Monday, January 11, 2016

A man who's left the world



Always, the camera loved him. It wasn't primarily a matter of looks. They were fine, even distinguished, but a little off. Nor was it the outlandish costumes, which came and went. The theatrical and mime training he underwent before breaking through helped. He knew which gestures would communicate the most.

But even that's not all. Underneath the flash and the dramatics you could detect a very human warmth, a quality that's almost impossible to fake.

That's part of what he brought to his music too. Things could get weird and they could get dark, While Diamond Dogs is sketchy as a concept album, the one thing to understand about it is "bad→worse." But there was always a heart beating within, if sometimes an angsty one.

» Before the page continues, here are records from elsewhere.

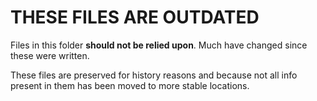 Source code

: # THESE FILES ARE OUTDATED

Files in this folder **should not be relied upon**. Much have changed since these were written.

These files are preserved for history reasons and because not all info present in them has been moved to more stable locations.
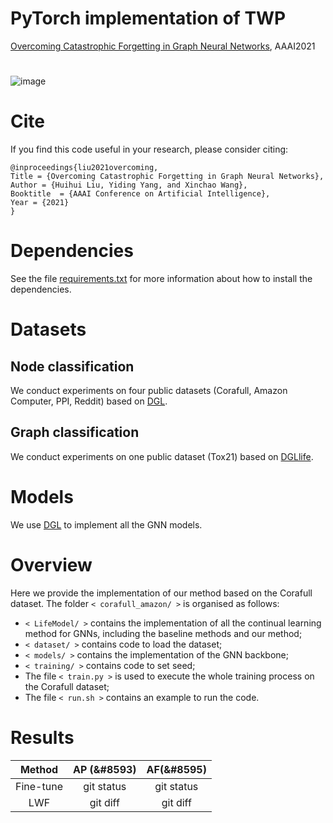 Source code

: # PyTorch implementation of TWP
[Overcoming Catastrophic Forgetting in Graph Neural Networks](https://arxiv.org/pdf/2012.06002.pdf), AAAI2021

# 
![image](https://github.com/hhliu79/TWP/blob/master/overview.png)

# Cite
If you find this code useful in your research, please consider citing:

    @inproceedings{liu2021overcoming,
	Title = {Overcoming Catastrophic Forgetting in Graph Neural Networks},
	Author = {Huihui Liu, Yiding Yang, and Xinchao Wang},
	Booktitle  = {AAAI Conference on Artificial Intelligence},
	Year = {2021}
    }

# Dependencies
See the file [requirements.txt](https://github.com/hhliu79/TWP/blob/master/requirements.txt) for more information about how to install the dependencies.

# Datasets
## Node classification
We conduct experiments on four public datasets (Corafull, Amazon Computer, PPI, Reddit) based on [DGL](https://docs.dgl.ai/en/0.4.x/).<br>

## Graph classification
We conduct experiments on one public dataset (Tox21) based on [DGLlife](https://lifesci.dgl.ai/index.html).

# Models
We use [DGL](https://docs.dgl.ai/en/0.4.x/) to implement all the GNN models.

# Overview
Here we provide the implementation of our method based on the Corafull dataset. The folder `< corafull_amazon/ >` is organised as follows:
* `< LifeModel/ >` contains the implementation of all the continual learning method for GNNs, including the baseline methods and our method;
* `< dataset/ >`  contains code to load the dataset; 
* `< models/ >` contains the implementation of the GNN backbone;
* `< training/ >` contains code to set seed;
* The file `< train.py >` is used to execute the whole training process on the Corafull dataset;
* The file `< run.sh >` contains an example to run the code.

# Results
| Method | AP (&#8593) | AF(&#8595) |
| :---:         |     :---:      |     :---:    |
| Fine-tune   | git status     | git status    |
| LWF     | git diff       | git diff      |
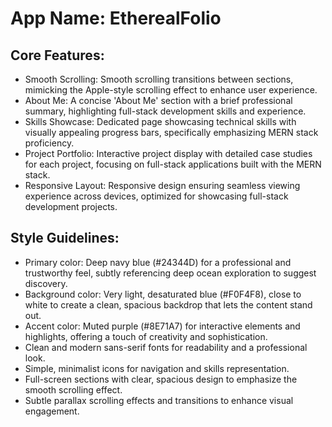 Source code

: # **App Name**: EtherealFolio

## Core Features:

- Smooth Scrolling: Smooth scrolling transitions between sections, mimicking the Apple-style scrolling effect to enhance user experience.
- About Me: A concise 'About Me' section with a brief professional summary, highlighting full-stack development skills and experience.
- Skills Showcase: Dedicated page showcasing technical skills with visually appealing progress bars, specifically emphasizing MERN stack proficiency.
- Project Portfolio: Interactive project display with detailed case studies for each project, focusing on full-stack applications built with the MERN stack.
- Responsive Layout: Responsive design ensuring seamless viewing experience across devices, optimized for showcasing full-stack development projects.

## Style Guidelines:

- Primary color: Deep navy blue (#24344D) for a professional and trustworthy feel, subtly referencing deep ocean exploration to suggest discovery.
- Background color: Very light, desaturated blue (#F0F4F8), close to white to create a clean, spacious backdrop that lets the content stand out.
- Accent color: Muted purple (#8E71A7) for interactive elements and highlights, offering a touch of creativity and sophistication.
- Clean and modern sans-serif fonts for readability and a professional look.
- Simple, minimalist icons for navigation and skills representation.
- Full-screen sections with clear, spacious design to emphasize the smooth scrolling effect.
- Subtle parallax scrolling effects and transitions to enhance visual engagement. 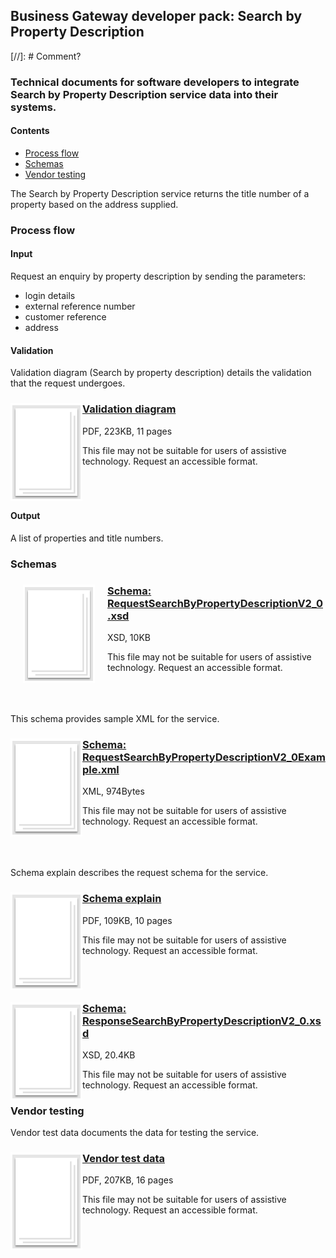 ## Business Gateway developer pack: Search by Property Description
[//]: # Comment?
### Technical documents for software developers to integrate Search by Property Description service data into their systems.

#### Contents
- [Process flow](#process-flow)
- [Schemas](#schemas)
- [Vendor testing](#vendor-testing)

The Search by Property Description service returns the title number of a property based on the address supplied.

### Process flow

#### Input
Request an enquiry by property description by sending the parameters:

- login details
- external reference number
- customer reference
- address

#### Validation
Validation diagram (Search by property description) details the validation that the request undergoes.

<h3><img style="float: left;" src="../../images/file.png"> <a href="../../pdfs/services/RequestSearchbyPropertyDescriptionValidationDiagramV1_1.pdf">Validation diagram</a></h3>

PDF, 223KB, 11 pages

This file may not be suitable for users of assistive technology. Request an accessible format.
<br />
<br />
<br />
<br />

#### Output
A list of properties and title numbers.

### Schemas

<h3><img style="float: left; margin: 0px 20px" src="../../images/file.png"> <a href="../../schemas/RequestSearchByPropertyDescriptionV2_0.xsd">Schema: RequestSearchByPropertyDescriptionV2_0.xsd</a></h3>

XSD, 10KB

This file may not be suitable for users of assistive technology. Request an accessible format.
<br />
<br />
<br />
<br />

This schema provides sample XML for the service.

<h3><img style="float: left;" src="../../images/file.png"> <a href="../../xml/RequestSearchByPropertyDescriptionV2_0Example.xml">Schema: RequestSearchByPropertyDescriptionV2_0Example.xml</a></h3>
XML, 974Bytes

This file may not be suitable for users of assistive technology. Request an accessible format.
<br />
<br />
<br />
<br />

Schema explain describes the request schema for the service.

<h3><img style="float: left;" src="../../images/file.png"> <a href="../../pdfs/services/RequestSearchByPropertyDescriptionV2_0SchemaExplain.pdf">Schema explain</a></h3>
PDF, 109KB, 10 pages

This file may not be suitable for users of assistive technology. Request an accessible format.
<br />
<br />
<br />
<br />

<h3><img style="float: left;" src="../../images/file.png"> <a href="../../schemas/RResponseSearchByPropertyDescriptionV2_0.xsd">Schema: ResponseSearchByPropertyDescriptionV2_0.xsd</a></h3>
XSD, 20.4KB

This file may not be suitable for users of assistive technology. Request an accessible format.

### Vendor testing

Vendor test data documents the data for testing the service.

<h3><img style="float: left;" src="../../images/file.png"> <a href="../../pdfs/services/earchByPropertyDescriptionVendorTest.pdf">Vendor test data</a></h3>
PDF, 207KB, 16 pages

This file may not be suitable for users of assistive technology. Request an accessible format.
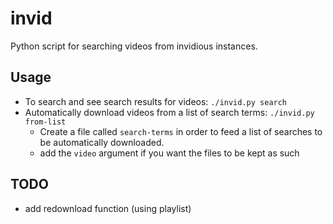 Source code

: # invid

Python script for searching videos from invidious instances.

## Usage

- To search and see search results for videos: `./invid.py search`
- Automatically download videos from a list of search terms: `./invid.py from-list`
	- Create a file called `search-terms` in order to feed a list of searches to be automatically downloaded.
	- add the `video` argument if you want the files to be kept as such

## TODO
- add redownload function (using playlist)

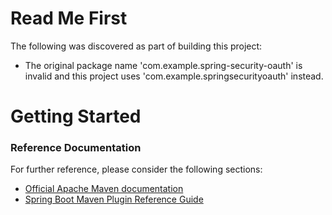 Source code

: # Read Me First
The following was discovered as part of building this project:

* The original package name 'com.example.spring-security-oauth' is invalid and this project uses 'com.example.springsecurityoauth' instead.

# Getting Started

### Reference Documentation
For further reference, please consider the following sections:

* [Official Apache Maven documentation](https://maven.apache.org/guides/index.html)
* [Spring Boot Maven Plugin Reference Guide](https://docs.spring.io/spring-boot/docs/2.2.4.RELEASE/maven-plugin/)

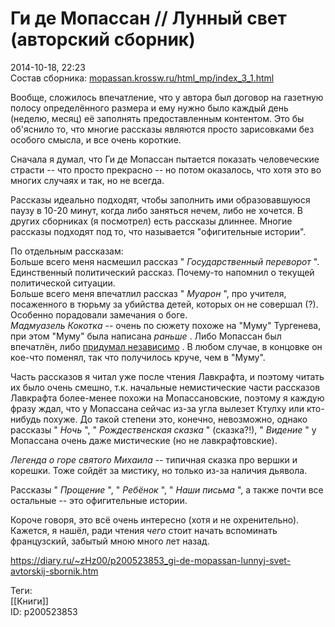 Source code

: Ги де Мопассан // Лунный свет (авторский сборник)
==================================================

   
 2014-10-18, 22:23   
  Состав сборника:  [mopassan.krossw.ru/html\_mp/index\_3\_1.html](http://mopassan.krossw.ru/html_mp/index_3_1.html)    
   
 Вообще, сложилось впечатление, что у автора был договор на газетную полосу определённого размера и ему нужно было каждый день (неделю, месяц) её заполнять предоставленным контентом. Это бы об'яснило то, что многие рассказы являются просто зарисовками без особого смысла, и все очень короткие.   
   
 Сначала я думал, что Ги де Мопассан пытается показать человеческие страсти -- что просто прекрасно -- но потом оказалось, что хотя это во многих случаях и так, но не всегда.   
   
 Рассказы идеально подходят, чтобы заполнить ими образовавшуюся паузу в 10-20 минут, когда либо заняться нечем, либо не хочется. В других сборниках (я посмотрел) есть рассказы длиннее. Многие рассказы подходят под то, что называется "офигительные истории".   
   
 По отдельным рассказам:   
 Больше всего меня насмешил рассказ "  *Государственный переворот*  ". Единственный политический рассказ. Почему-то напомнил о текущей политической ситуации.   
 Больше всего меня впечатлил рассказ "  *Муарон*  ", про учителя, посаженного в тюрьму за убийства детей, которых он не совершал (?). Особенно порадовали замечания о боге.   
  *Мадмуазель Кокотка*  -- очень по сюжету похоже на "Муму" Тургенева, при этом "Муму" была написана  *раньше*  . Либо Мопассан был впечатлён, либо  [придумал независимо](http://flibusta.net/b/115219/read)  . В любом случае, в концовке он кое-что поменял, так что получилось круче, чем в "Муму".   
   
 Часть рассказов я читал уже после чтения Лавкрафта, и поэтому читать их было очень смешно, т.к. начальные немистические части рассказов Лавкрафта более-менее похожи на Мопассановские, поэтому я каждую фразу ждал, что у Мопассана сейчас из-за угла вылезет Ктулху или кто-нибудь похуже. До такой степени это, конечно, невозможно, однако рассказы "  *Ночь*  ", "  *Рождественская сказка*  " (сказка?!), "  *Видение*  " у Мопассана очень даже мистические (но не лавкрафтовские).   
   
  *Легенда о горе святого Михаила*  -- типичная сказка про вершки и корешки. Тоже сойдёт за мистику, но только из-за наличия дьявола.   
   
 Рассказы "  *Прощение*  ", "  *Ребёнок*  ", "  *Наши письма*  ", а также почти все остальные -- это офигительные истории.   
   
 Короче говоря, это всё очень интересно (хотя и не охренительно). Кажется, я нашёл, ради чтения  *чего*  стоит начать вспоминать французский, забытый мною много лет назад.   
    
 <https://diary.ru/~zHz00/p200523853_gi-de-mopassan-lunnyj-svet-avtorskij-sbornik.htm>   
   
 Теги:   
 [[Книги]]   
 ID: p200523853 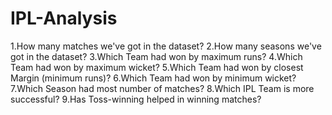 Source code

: # IPL-Analysis
1.How many matches we've got in the dataset?
2.How many seasons we've got in the dataset?
3.Which Team had won by maximum runs?
4.Which Team had won by maximum wicket?
5.Which Team had won by closest Margin (minimum runs)?
6.Which Team had won by minimum wicket?
7.Which Season had most number of matches?
8.Which IPL Team is more successful?
9.Has Toss-winning helped in winning matches?
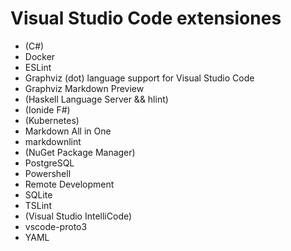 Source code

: # Visual Studio Code extensiones

* (C#)
* Docker
* ESLint
* Graphviz (dot) language support for Visual Studio Code
* Graphviz Markdown Preview
* (Haskell Language Server && hlint)
* (Ionide F#)
* (Kubernetes)
* Markdown All in One
* markdownlint
* (NuGet Package Manager)
* PostgreSQL
* Powershell
* Remote Development
* SQLite
* TSLint
* (Visual Studio IntelliCode)
* vscode-proto3
* YAML
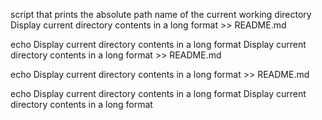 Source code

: script that prints the absolute path name of the current working directory
Display current directory contents in a long format >> README.md

echo Display current directory contents in a long format
Display current directory contents in a long format >> README.md

echo Display current directory contents in a long format >> README.md

echo Display current directory contents in a long format
Display current directory contents in a long format
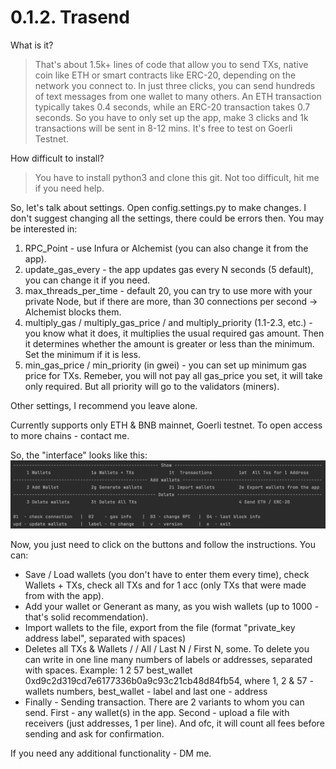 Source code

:# 0.1.2. Trasend
What is it?
> That's about 1.5k+ lines of code that allow you to send TXs, native coin like ETH or smart contracts like ERC-20, depending on the network you connect to. In just three clicks, you can send hundreds of text messages from one wallet to many others. An ETH transaction typically takes 0.4 seconds, while an ERC-20 transaction takes 0.7 seconds. So you have to only set up the app, make 3 clicks and 1k transactions will be sent in 8-12 mins. It's free to test on Goerli Testnet.

How difficult to install?

> You have to install python3 and clone this git. Not too difficult, hit me if you need help.

So, let's talk about settings. Open config.settings.py to make changes. I don't suggest changing all the settings, there could be errors then. You may be interested in:
1. RPC_Point - use Infura or Alchemist (you can also change it from the app).
2. update_gas_every - the app updates gas every N seconds (5 default), you can change it if you need.
3. max_threads_per_time - default 20, you can try to use more with your private Node, but if there are more, than 30 connections per second -> Alchemist blocks them.
4. multiply_gas / multiply_gas_price / and multiply_priority (1.1-2.3, etc.) - you know what it does, it multiplies the usual required gas amount. Then it determines whether the amount is greater or less than the minimum. Set the minimum if it is less.
5. min_gas_price / min_priority (in gwei) - you can set up minimum gas price for TXs. Remeber, you will not pay all gas_price you set, it will take only required. But all priority will go to the validators (miners).

Other settings, I recommend you leave alone.

Currently supports only ETH & BNB mainnet, Goerli testnet. To open access to more chains - contact me.

So, the "interface" looks like this:
![Interface](/img/menu.png "Interface")

Now, you just need to click on the buttons and follow the instructions. You can:
- Save / Load wallets (you don't have to enter them every time), check Wallets + TXs, check all TXs and for 1 acc (only TXs that were made from with the app).
- Add your wallet or Generant as many, as you wish wallets (up to 1000 - that's solid recommendation).
- Import wallets to the file, export from the file (format "private_key address label", separated with spaces)
- Deletes all TXs & Wallets / / All / Last N / First N, some. To delete you can write in one line many numbers of labels or addresses, separated with spaces.
Example: 1 2 57 best_wallet 0xd9c2d319cd7e6177336b0a9c93c21cb48d84fb54, where 1, 2 & 57 - wallets numbers, best_wallet - label and last one - address
- Finally - Sending transaction. There are 2 variants to whom you can send. First - any wallet(s) in the app. Second - upload a file with receivers (just addresses, 1 per line). And ofc, it will count all fees before sending and ask for confirmation.

If you need any additional functionality - DM me. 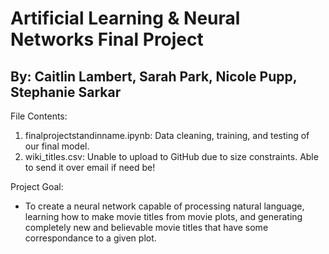 # Artificial Learning & Neural Networks Final Project
## By: Caitlin Lambert, Sarah Park, Nicole Pupp, Stephanie Sarkar
File Contents:
1. finalprojectstandinname.ipynb: Data cleaning, training, and testing of our final model. 
2. wiki_titles.csv: Unable to upload to GitHub due to size constraints. Able to send it over email if need be!

Project Goal:
- To create a neural network capable of processing natural language, learning how to make movie titles from movie plots, and generating completely new and believable movie titles that have some correspondance to a given plot.
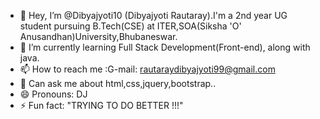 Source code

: - 👋 Hey, I’m @Dibyajyoti10 (Dibyajyoti Rautaray).I'm a 2nd year UG student pursuing B.Tech(CSE)
      at ITER,SOA(Siksha 'O' Anusandhan)University,Bhubaneswar. 
- 🌱 I’m currently learning Full Stack Development(Front-end), along with java.
- 📫 How to reach me :G-mail: rautaraydibyajyoti99@gmail.com
- 💬 Can ask me about html,css,jquery,bootstrap..
- 😄 Pronouns: DJ
- ⚡ Fun fact: "TRYING TO DO BETTER !!!"

<!---
Dibyajyoti10/Dibyajyoti10 is a ✨ special ✨ repository because its `README.md` (this file) appears on your GitHub profile.
You can click the Preview link to take a look at your changes.
--->
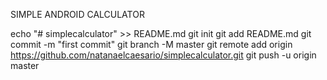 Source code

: SIMPLE ANDROID CALCULATOR



echo "# simplecalculator" >> README.md
git init
git add README.md
git commit -m "first commit"
git branch -M master
git remote add origin https://github.com/natanaelcaesario/simplecalculator.git
git push -u origin master




                
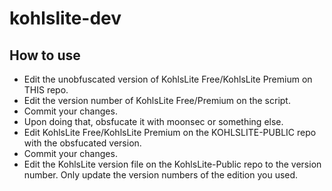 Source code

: # kohlslite-dev
## How to use
- Edit the unobfuscated version of KohlsLite Free/KohlsLite Premium on THIS repo.
- Edit the version number of KohlsLite Free/Premium on the script.
- Commit your changes.
- Upon doing that, obsfucate it with moonsec or something else.
- Edit KohlsLite Free/KohlsLite Premium on the KOHLSLITE-PUBLIC repo with the obsfucated version.
- Commit your changes.
- Edit the KohlsLite version file on the KohlsLite-Public repo to the version number. Only update the version numbers of the edition you used.
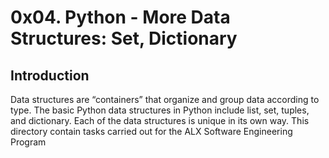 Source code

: # 0x04. Python - More Data Structures: Set, Dictionary
## Introduction
Data structures are “containers” that organize and group data according to type.
The basic Python data structures in Python include list, set, tuples, and dictionary.
Each of the data structures is unique in its own way.
This directory contain tasks carried out for the ALX Software Engineering Program
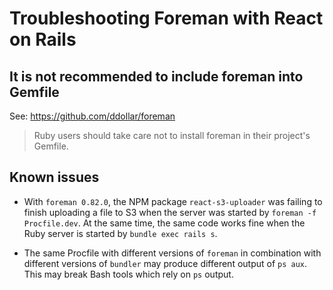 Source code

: # Troubleshooting Foreman with React on Rails

## It is not recommended to include foreman into Gemfile

See: https://github.com/ddollar/foreman

> Ruby users should take care not to install foreman in their project's Gemfile.

## Known issues

- With `foreman 0.82.0`, the NPM package `react-s3-uploader` was failing to finish uploading a file to S3 when the server was started by `foreman -f Procfile.dev`.
  At the same time, the same code works fine when the Ruby server is started by `bundle exec rails s`.

- The same Procfile with different versions of `foreman` in combination with different versions of `bundler` may produce different output of `ps aux`.
  This may break Bash tools which rely on `ps` output.

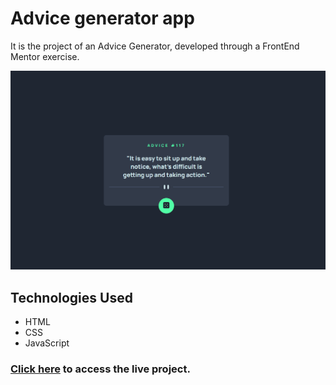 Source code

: # Advice generator app
It is the project of an Advice Generator, developed through a FrontEnd Mentor exercise.

<img src="./src/images/advice_generator_app.gif" alt="Advice Generator APP">

## Technologies Used
- HTML
- CSS
- JavaScript

### <a href="https://yuriown.github.io/exercicio-gerador-de-recados/">Click here<a> to access the live project. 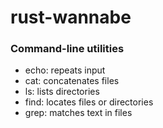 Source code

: # rust-wannabe



### Command-line utilities

* echo: repeats input
* cat: concatenates files
* ls: lists directories
* find: locates files or directories
* grep: matches text in files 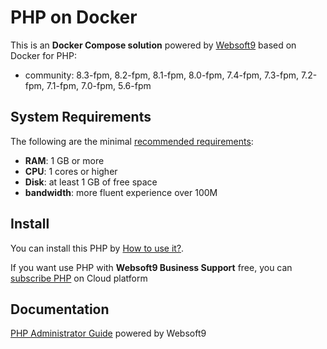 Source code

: # PHP on Docker  

This is an **Docker Compose solution** powered by [Websoft9](https://www.websoft9.com) based on Docker for PHP:


 - community:  8.3-fpm, 8.2-fpm, 8.1-fpm, 8.0-fpm, 7.4-fpm, 7.3-fpm, 7.2-fpm, 7.1-fpm, 7.0-fpm, 5.6-fpm


## System Requirements

The following are the minimal [recommended requirements](https://hub.docker.com/_/php):

* **RAM**: 1 GB or more
* **CPU**: 1 cores or higher
* **Disk**: at least 1 GB of free space
* **bandwidth**: more fluent experience over 100M  

## Install

You can install this PHP by [How to use it?](https://github.com/Websoft9/docker-library#how-to-use-it).   

If you want use PHP with **Websoft9 Business Support** free, you can [subscribe PHP](https://www.websoft9.com/apps) on Cloud platform

## Documentation

[PHP Administrator Guide](https://support.websoft9.com/docs/php) powered by Websoft9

That may have been the secret to his success, and it's definitely worth remembering.

2 comments:

susan said...

I'm not a prophet or a stone-age man
Just a mortal with the potential of a superman
I'm living on
I'm tethered to the logic of Homo Sapien

Quicksand is another of his marvelous musical poems. He wore masks and personas, because he wanted to communicate how much of what we cling to and perceive as real or authentic is a chimera. He was an inspiration to so many and provided an amazing example of how to stay classy right to the end.

Here's another (we could go on, couldn't we?):

Time takes a cigarette, puts it in your mouth
You pull on your finger, then another finger, then your cigarette
The wall-to-wall is calling, it lingers, then you forget
Ohh how how how, you're a rock 'n' roll suicide

You're too old to lose it, too young to choose it
And the clocks waits so patiently on your song
You walk past a cafe but you don't eat when you've lived too long
Oh, no, no, no, you're a rock 'n' roll suicide

Oh no love! you're not alone
You're watching yourself but you're too unfair
You got your head all tangled up but if i could only
Make you care
Oh no love! you're not alone
No matter what or who you've been
No matter when or where you've seen
All the knives seem to lacerate your brain
I've had my share, I'll help you with the pain
You're not alone

Ben said...

I know that he studied Buddhism as a young man and took it pretty seriously, even though he wasn't a full convert. As you suggest, there's a good chance he was influenced by the Buddhist idea of no-self.

"Quicksand" I love. It's a bracing poem set to music. "Rock 'n' Roll Suicide" is very much one of the times that the warmth showed through.